■ EXERCISE GOAL: Print out each entry without alteration, and keep the pictures out.

■ MATERIALS PROVIDED:

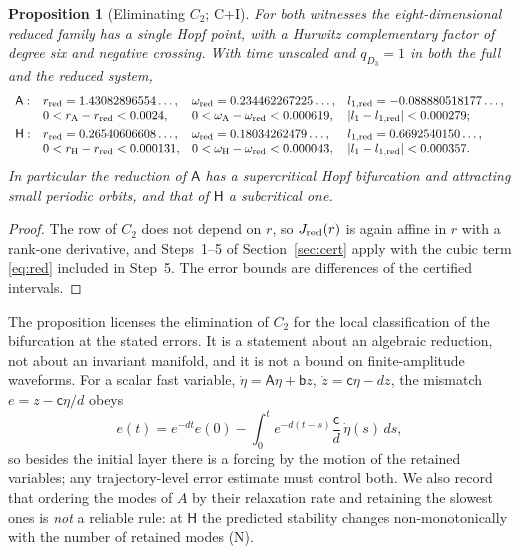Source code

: \documentclass[11pt,a4paper]{article}
\theoremstyle{plain}
\newtheorem{proposition}[theorem]{Proposition}
\theoremstyle{definition}
\theoremstyle{remark}
\newcommand{\rA}{r_{\mathrm A}}
\newcommand{\omA}{\omega_{\mathrm A}}
\newcommand{\rH}{r_{\mathrm H}}
\newcommand{\omH}{\omega_{\mathrm H}}
\newcommand{\WA}{\mathsf A}
\newcommand{\WH}{\mathsf H}
\newcommand{\evC}{\textsf{C}}
\newcommand{\evI}{\textsf{I}}
\newcommand{\evN}{\textsf{N}}
\begin{document}
\begin{proposition}[Eliminating $C_2$; \evC+\evI]\label{prop:reduced}
For both witnesses the eight-dimensional reduced family has a single Hopf point, with a Hurwitz complementary factor of degree six and negative crossing. With time unscaled and $q_{D_3}=1$ in both the full and the reduced system,
\[
\begin{array}{lllll}
 \WA:& r_{\rm red}=1.43082896554\ldots,& \omega_{\rm red}=0.234462267225\ldots,& l_{1,\rm red}=-0.088880518177\ldots,\\
 & 0<\rA-r_{\rm red}<0.0024,& 0<\omA-\omega_{\rm red}<0.000619,& |l_1-l_{1,\rm red}|<0.000279;\\[3pt]
 \WH:& r_{\rm red}=0.26540606608\ldots,& \omega_{\rm red}=0.18034262479\ldots,& l_{1,\rm red}=0.6692540150\ldots,\\
 & 0<\rH-r_{\rm red}<0.000131,& 0<\omH-\omega_{\rm red}<0.000043,& |l_1-l_{1,\rm red}|<0.000357.
\end{array}
\]
In particular the reduction of $\WA$ has a supercritical Hopf bifurcation and attracting small periodic orbits, and that of $\WH$ a subcritical one.
\end{proposition}
\begin{proof}
The row of $C_2$ does not depend on $r$, so $J_{\rm red}(r)$ is again affine in $r$ with a rank-one derivative, and Steps~1--5 of Section~\ref{sec:cert} apply with the cubic term \eqref{eq:red} included in Step~5. The error bounds are differences of the certified intervals.
\end{proof}
The proposition licenses the elimination of $C_2$ for the local classification of the bifurcation at the stated errors. It is a statement about an algebraic reduction, not about an invariant manifold, and it is not a bound on finite-amplitude waveforms. For a scalar fast variable, $\dot\eta=\mathsf A\eta+\mathsf bz$, $\dot z=\mathsf c\eta-dz$, the mismatch $e=z-\mathsf c\eta/d$ obeys
\begin{equation}\label{eq:mismatch}
 e(t)=e^{-dt}e(0)-\int_0^te^{-d(t-s)}\frac{\mathsf c}{d}\,\dot\eta(s)\,ds ,
\end{equation}
so besides the initial layer there is a forcing by the motion of the retained variables; any trajectory-level error estimate must control both. We also record that ordering the modes of $A$ by their relaxation rate and retaining the slowest ones is \emph{not} a reliable rule: at $\WH$ the predicted stability changes non-monotonically with the number of retained modes (\evN).
\end{document}
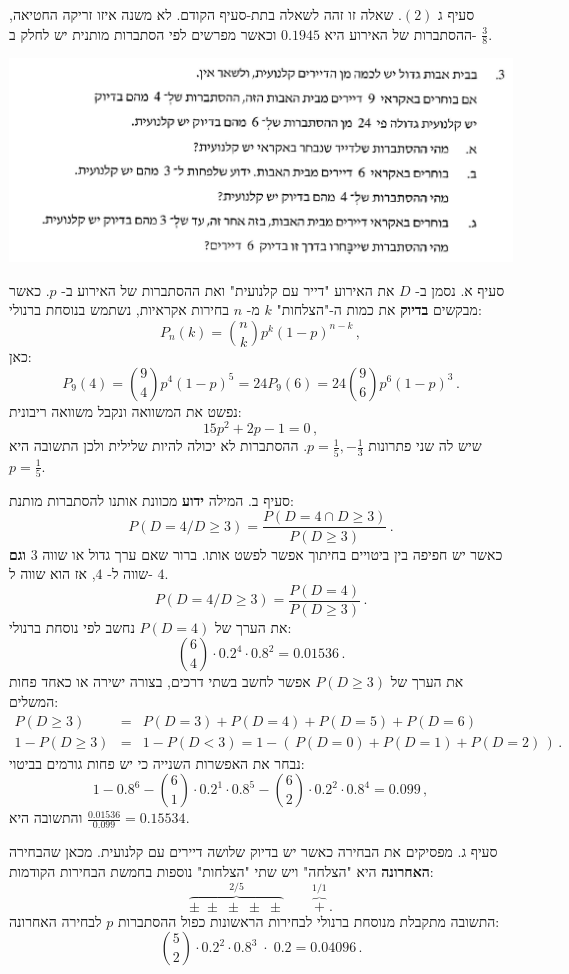 \documentclass[12pt,a4paper]{article}
\begin{document}
סעיף ג 
$(2)$.
שאלה זו זהה לשאלה בתת-סעיף הקודם. לא משנה איזו זריקה החטיאה, ההסתברות של האירוע היא 
$0.1945$
וכאשר מפרשים לפי הסתברות מותנית יש לחלק ב-%
$\frac{3}{8}$.

\textbf{}

\begin{center}
\includegraphics[width=.95\textwidth]{summer-2017a-3}
\end{center}

סעיף א. נסמן ב-%
$D$
את האירוע "דייר עם קלנועית" ואת ההסתברות של האירוע ב-%
$p$.
כאשר מבקשים
\textbf{בדיוק}
את כמות ה-"הצלחות" 
$k$
מ-%
$n$
בחירות אקראיות, נשתמש בנוסחת ברנולי:
\[
P_n(k)={n\choose k} p^k (1-p)^{n-k}\,,
\]
כאן:
\[
P_9(4)={9\choose 4} p^4 (1-p)^5=24P_9(6)=24 {9\choose 6} p^6 (1-p)^3\,.
\]
נפשט את המשוואה ונקבל משוואה ריבונית:
\[
15p^2+2p-1=0\,,
\]
שיש לה שני פתרונות
$p=\frac{1}{5},-\frac{1}{3}$.
ההסתברות לא יכולה להיות שלילית ולכן התשובה היא 
$p=\frac{1}{5}$.

סעיף ב. המילה
\textbf{ידוע}
מכוונת אותנו להסתברות מותנת:
\[
P(D=4/D\ge3) = \frac{P(D=4\cap D\ge 3)}{P(D\ge 3)}\,.
\]
כאשר יש חפיפה בין ביטויים בחיתוך אפשר לפשט אותו. ברור שאם ערך גדול או שווה
$3$
\textbf{וגם}
שווה ל-%
$4$,
אז הוא שווה ל-%
$4$.
\[
P(D=4/D\ge3) =\frac{P(D=4)}{P(D\ge 3)}\,.
\]
את הערך של
$P(D=4)$
נחשב לפי נוסחת ברנולי:
\[
{6\choose 4}\cdot 0.2^4 \cdot 0.8^2= 0.01536\,.
\]
את הערך של
$P(D\ge 3)$
אפשר לחשב בשתי דרכים, בצורה ישירה או כאחד פחות המשלים:
\begin{eqnarray*}
P(D\ge 3) &=& P(D=3) + P(D=4) + P(D=5) + P(D=6)\\
1-P(D\ge 3) &=& 1- P(D<3)=1-(\,P(D=0) + P(D=1) + P(D=2)\,)\,.
\end{eqnarray*}
נבחר את האפשרות השנייה כי יש פחות גורמים בביטוי:
\[
1-0.8^6-{6\choose 1}\cdot 0.2^1\cdot 0.8^5 - {6 \choose 2}\cdot 0.2^2\cdot 0.8^4=0.099\,,
\]
והתשובה היא
$\displaystyle\frac{0.01536}{0.099}=0.15534$.

סעיף ג. מפסיקים את הבחירה כאשר יש בדיוק שלושה דיירים עם קלנועית. מכאן שהבחירה 
\textbf{האחרונה} 
היא "הצלחה" ויש שתי "הצלחות" נוספות בחמשת הבחירות הקודמות:
\[
\overbrace{\pm\;\pm\;\pm\;\pm\;\pm}^{2/5}\quad\quad \overbrace{+}^{1/1}\,.
\]
התשובה מתקבלת מנוסחת ברנולי לבחירות הראשונות כפול ההסתברות
$p$
לבחירה האחרונה:
\[
{5\choose 2}\cdot 0.2^2 \cdot 0.8^3 \;\cdot\; 0.2=0.04096\,.
\]
\end{document}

■ YOUR RESPONSE:
Source code

: \documentclass[11pt,a4paper]{article}
\theoremstyle{plain}
\newtheorem{proposition}[theorem]{Proposition}
\theoremstyle{definition}
\theoremstyle{remark}
\newcommand{\rA}{r_{\mathrm A}}
\newcommand{\omA}{\omega_{\mathrm A}}
\newcommand{\rH}{r_{\mathrm H}}
\newcommand{\omH}{\omega_{\mathrm H}}
\newcommand{\WA}{\mathsf A}
\newcommand{\WH}{\mathsf H}
\newcommand{\evC}{\textsf{C}}
\newcommand{\evI}{\textsf{I}}
\newcommand{\evN}{\textsf{N}}
\begin{document}
\begin{proposition}[Eliminating $C_2$; \evC+\evI]\label{prop:reduced}
For both witnesses the eight-dimensional reduced family has a single Hopf point, with a Hurwitz complementary factor of degree six and negative crossing. With time unscaled and $q_{D_3}=1$ in both the full and the reduced system,
\[
\begin{array}{lllll}
 \WA:& r_{\rm red}=1.43082896554\ldots,& \omega_{\rm red}=0.234462267225\ldots,& l_{1,\rm red}=-0.088880518177\ldots,\\
 & 0<\rA-r_{\rm red}<0.0024,& 0<\omA-\omega_{\rm red}<0.000619,& |l_1-l_{1,\rm red}|<0.000279;\\[3pt]
 \WH:& r_{\rm red}=0.26540606608\ldots,& \omega_{\rm red}=0.18034262479\ldots,& l_{1,\rm red}=0.6692540150\ldots,\\
 & 0<\rH-r_{\rm red}<0.000131,& 0<\omH-\omega_{\rm red}<0.000043,& |l_1-l_{1,\rm red}|<0.000357.
\end{array}
\]
In particular the reduction of $\WA$ has a supercritical Hopf bifurcation and attracting small periodic orbits, and that of $\WH$ a subcritical one.
\end{proposition}
\begin{proof}
The row of $C_2$ does not depend on $r$, so $J_{\rm red}(r)$ is again affine in $r$ with a rank-one derivative, and Steps~1--5 of Section~\ref{sec:cert} apply with the cubic term \eqref{eq:red} included in Step~5. The error bounds are differences of the certified intervals.
\end{proof}
The proposition licenses the elimination of $C_2$ for the local classification of the bifurcation at the stated errors. It is a statement about an algebraic reduction, not about an invariant manifold, and it is not a bound on finite-amplitude waveforms. For a scalar fast variable, $\dot\eta=\mathsf A\eta+\mathsf bz$, $\dot z=\mathsf c\eta-dz$, the mismatch $e=z-\mathsf c\eta/d$ obeys
\begin{equation}\label{eq:mismatch}
 e(t)=e^{-dt}e(0)-\int_0^te^{-d(t-s)}\frac{\mathsf c}{d}\,\dot\eta(s)\,ds ,
\end{equation}
so besides the initial layer there is a forcing by the motion of the retained variables; any trajectory-level error estimate must control both. We also record that ordering the modes of $A$ by their relaxation rate and retaining the slowest ones is \emph{not} a reliable rule: at $\WH$ the predicted stability changes non-monotonically with the number of retained modes (\evN).
\end{document}
 \documentclass[12pt,a4paper]{article}
\begin{document}
סעיף ג 
$(2)$.
שאלה זו זהה לשאלה בתת-סעיף הקודם. לא משנה איזו זריקה החטיאה, ההסתברות של האירוע היא 
$0.1945$
וכאשר מפרשים לפי הסתברות מותנית יש לחלק ב-%
$\frac{3}{8}$.

\textbf{}

\begin{center}
\includegraphics[width=.95\textwidth]{summer-2017a-3}
\end{center}

סעיף א. נסמן ב-%
$D$
את האירוע "דייר עם קלנועית" ואת ההסתברות של האירוע ב-%
$p$.
כאשר מבקשים
\textbf{בדיוק}
את כמות ה-"הצלחות" 
$k$
מ-%
$n$
בחירות אקראיות, נשתמש בנוסחת ברנולי:
\[
P_n(k)={n\choose k} p^k (1-p)^{n-k}\,,
\]
כאן:
\[
P_9(4)={9\choose 4} p^4 (1-p)^5=24P_9(6)=24 {9\choose 6} p^6 (1-p)^3\,.
\]
נפשט את המשוואה ונקבל משוואה ריבונית:
\[
15p^2+2p-1=0\,,
\]
שיש לה שני פתרונות
$p=\frac{1}{5},-\frac{1}{3}$.
ההסתברות לא יכולה להיות שלילית ולכן התשובה היא 
$p=\frac{1}{5}$.

סעיף ב. המילה
\textbf{ידוע}
מכוונת אותנו להסתברות מותנת:
\[
P(D=4/D\ge3) = \frac{P(D=4\cap D\ge 3)}{P(D\ge 3)}\,.
\]
כאשר יש חפיפה בין ביטויים בחיתוך אפשר לפשט אותו. ברור שאם ערך גדול או שווה
$3$
\textbf{וגם}
שווה ל-%
$4$,
אז הוא שווה ל-%
$4$.
\[
P(D=4/D\ge3) =\frac{P(D=4)}{P(D\ge 3)}\,.
\]
את הערך של
$P(D=4)$
נחשב לפי נוסחת ברנולי:
\[
{6\choose 4}\cdot 0.2^4 \cdot 0.8^2= 0.01536\,.
\]
את הערך של
$P(D\ge 3)$
אפשר לחשב בשתי דרכים, בצורה ישירה או כאחד פחות המשלים:
\begin{eqnarray*}
P(D\ge 3) &=& P(D=3) + P(D=4) + P(D=5) + P(D=6)\\
1-P(D\ge 3) &=& 1- P(D<3)=1-(\,P(D=0) + P(D=1) + P(D=2)\,)\,.
\end{eqnarray*}
נבחר את האפשרות השנייה כי יש פחות גורמים בביטוי:
\[
1-0.8^6-{6\choose 1}\cdot 0.2^1\cdot 0.8^5 - {6 \choose 2}\cdot 0.2^2\cdot 0.8^4=0.099\,,
\]
והתשובה היא
$\displaystyle\frac{0.01536}{0.099}=0.15534$.

סעיף ג. מפסיקים את הבחירה כאשר יש בדיוק שלושה דיירים עם קלנועית. מכאן שהבחירה 
\textbf{האחרונה} 
היא "הצלחה" ויש שתי "הצלחות" נוספות בחמשת הבחירות הקודמות:
\[
\overbrace{\pm\;\pm\;\pm\;\pm\;\pm}^{2/5}\quad\quad \overbrace{+}^{1/1}\,.
\]
התשובה מתקבלת מנוסחת ברנולי לבחירות הראשונות כפול ההסתברות
$p$
לבחירה האחרונה:
\[
{5\choose 2}\cdot 0.2^2 \cdot 0.8^3 \;\cdot\; 0.2=0.04096\,.
\]
\end{document}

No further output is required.